お正月に近すぎたせいか参加者は半分だった。今回は主に万葉集の歌を引きながら、若菜を摘み、羹あるいはお粥を作っていただくことの意味を考えた。新年の「初子の小松引き」との関係。「子(ね)」はねずみのことで「子孫繁栄」につながるが、根ともつながり、良い根を引くことは縁起が良いということで小松の根を引く風習がある。雪間に顔を出す春の七草も、根をいただくものが多いことに気がつく。あるいは勢い盛ん、タフなもので、いずれも薬効が高い。せり、なずな、ごぎょう、はこべら、ほとけのざ、すずな、すずしろ。雪の中、若々しい緑が早春の陽光にキラキラとしているのが目に浮かぶ。

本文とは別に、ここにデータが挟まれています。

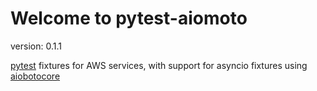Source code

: # Welcome to pytest-aiomoto

version: 0.1.1

[pytest](https://docs.pytest.org) fixtures for AWS services,
with support for asyncio fixtures using [aiobotocore](https://aiobotocore.readthedocs.io)
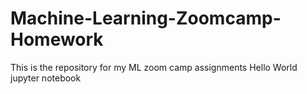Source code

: # Machine-Learning-Zoomcamp-Homework
This is the repository for my ML zoom camp assignments
Hello World
jupyter notebook
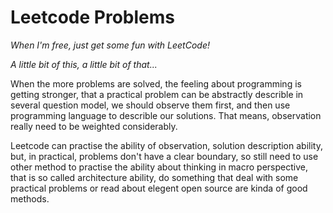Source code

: # Leetcode Problems
*When I'm free, just get some fun with LeetCode!* 

*A little bit of this, a little bit of that...* 

When the more problems are solved, the feeling about programming is getting stronger, that
a practical problem can be abstractly describle in several question model, we should observe them first, and then use 
programming language to describle our solutions. That means, observation really need to be weighted considerably.

Leetcode can practise the ability of observation, solution description ability, but,
in practical, problems don't have a clear boundary, so still need to use other method to practise the ability about thinking in macro perspective, that is so called architecture ability, do something that deal with some practical problems or read about
elegent open source are kinda of good methods.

花材も七種にした。若菜ではないけれど、旬の花材。旬のエネルギーをその手で活けて、飾っていただく。栄養補給の仕方は食べることばかりではない。手触りや、香りや、みんなといける時間がご馳走だと思う。空間も陽の気で満たされる。
昨年の冬至の隣町珈琲さんでの鼎談「植物から読む『源氏物語』」(安田登/祐真/塚田有一)で感じたことをまずお話しする。それに続いて同じく「若菜」について。「若菜」はまさに若菜に対する往時の心根を下敷きに物語が組まれている。それだけに何やら光源氏の凄まじさも感じられるのだろう。
お菓子は福光屋さんの酒瓶最中と、上の写真の「辻占」というお菓子。おみくじが中に折り畳まれている。食べて初めて知った。辻や橋の上などで、黄昏時(逢魔時)に唱え言をしてから柘植の櫛を鳴らし、鳴り終わった時に聞こえてくる道ゆく人の声などで、占いをする。そうした風習にあやかったお菓子。ひとしきり出たおみくじのことで座は盛り上がる。本来は三つ食べて、出てきた言葉をつなげて自分なりに解釈してみるものらしい。
松を例に常磐木のこと、歳寒三友、五清、四君子、双清、三白など、松竹梅の話や、今回の花材それぞれのお話の後「めぐり花」する。
器はDomaniのひび割れた鏡餅のような陶器。ちょっと花が留まり難いので、花留めは仕込んでおく。縁起物の日陰かずらをあしらう。